While elaborating, another source said the tea gardens located in the northern bank of the river Bhramaputra had done well, but those based in the southern bank were hit by the poor rainfall.
"We also came to know that production of Tata Tea in this region is almost down by 50 per cent. From the beginning of 2003, till March 15 of the year, Tata Tea's production was 2,89,624 kg. However, in the corresponding period of this year, production was only 1,26,009 kg", sources told Business Line.
A section of the broking community felt that this tea shortage might actually bring in some good news for the producers, as prices are likely to rise. Everyone is waiting for the next Monday's auction in Kolkata.
"The coming auction will be crucial for the tea industry in the State. It is likely to set the benchmark prices for the first flush teas and we know that first flush teas are already affected in some places," sources said.
It was learnt that some gardens in Assam are getting reasonable prices for their first flush teas in private sales. According to tea brokers, the current average prices of this variety of tea in the private market is Rs 110-125 per kg.
This development will certainly affect the industry. One section of the industry is of the opinion that it is a boon for the sector. They believe that Indian tea sector suffers from excess production, and any correction, even if it is an act of nature, is a welcome development. "Tea prices in the auctions are likely to start on a steady note," sources said.
The other section of industry feels that this development would harm the producers' interests. "First flush and second flush teas are sold at a premium. This is when the producers make money. Now it appears that first flush is affected. If this low rainfall continues, then the second flush would be affected too," sources said.
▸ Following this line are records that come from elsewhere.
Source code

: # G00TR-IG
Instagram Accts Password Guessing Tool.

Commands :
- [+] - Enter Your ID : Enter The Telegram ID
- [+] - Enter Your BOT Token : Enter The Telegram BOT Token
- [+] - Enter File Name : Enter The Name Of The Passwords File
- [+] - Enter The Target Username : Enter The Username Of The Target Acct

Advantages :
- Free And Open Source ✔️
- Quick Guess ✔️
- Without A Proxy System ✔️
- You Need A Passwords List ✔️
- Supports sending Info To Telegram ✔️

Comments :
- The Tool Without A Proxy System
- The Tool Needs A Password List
It may be noted that Calcutta Tea Traders Association, the organisers of the Kolkata tea auction, was forced to cancel three sales, which were supposed to take place in the second and third week of March.
The official reason cited by the auction house is that arrivals were poor and there was no significant amount to conduct auctions. A section of broking community felt it is due to the shortage of crop.
Another section held a different opinion. According to them, 133 million kg of tea was sold through the Kolkata auction centre during 2003. It is the highest quantity sold through this centre, since 1991.
"As of now, there is no tea stock to be sold through the auction mechanism. That's why the organisers were forced to cancel the three sales," sources said.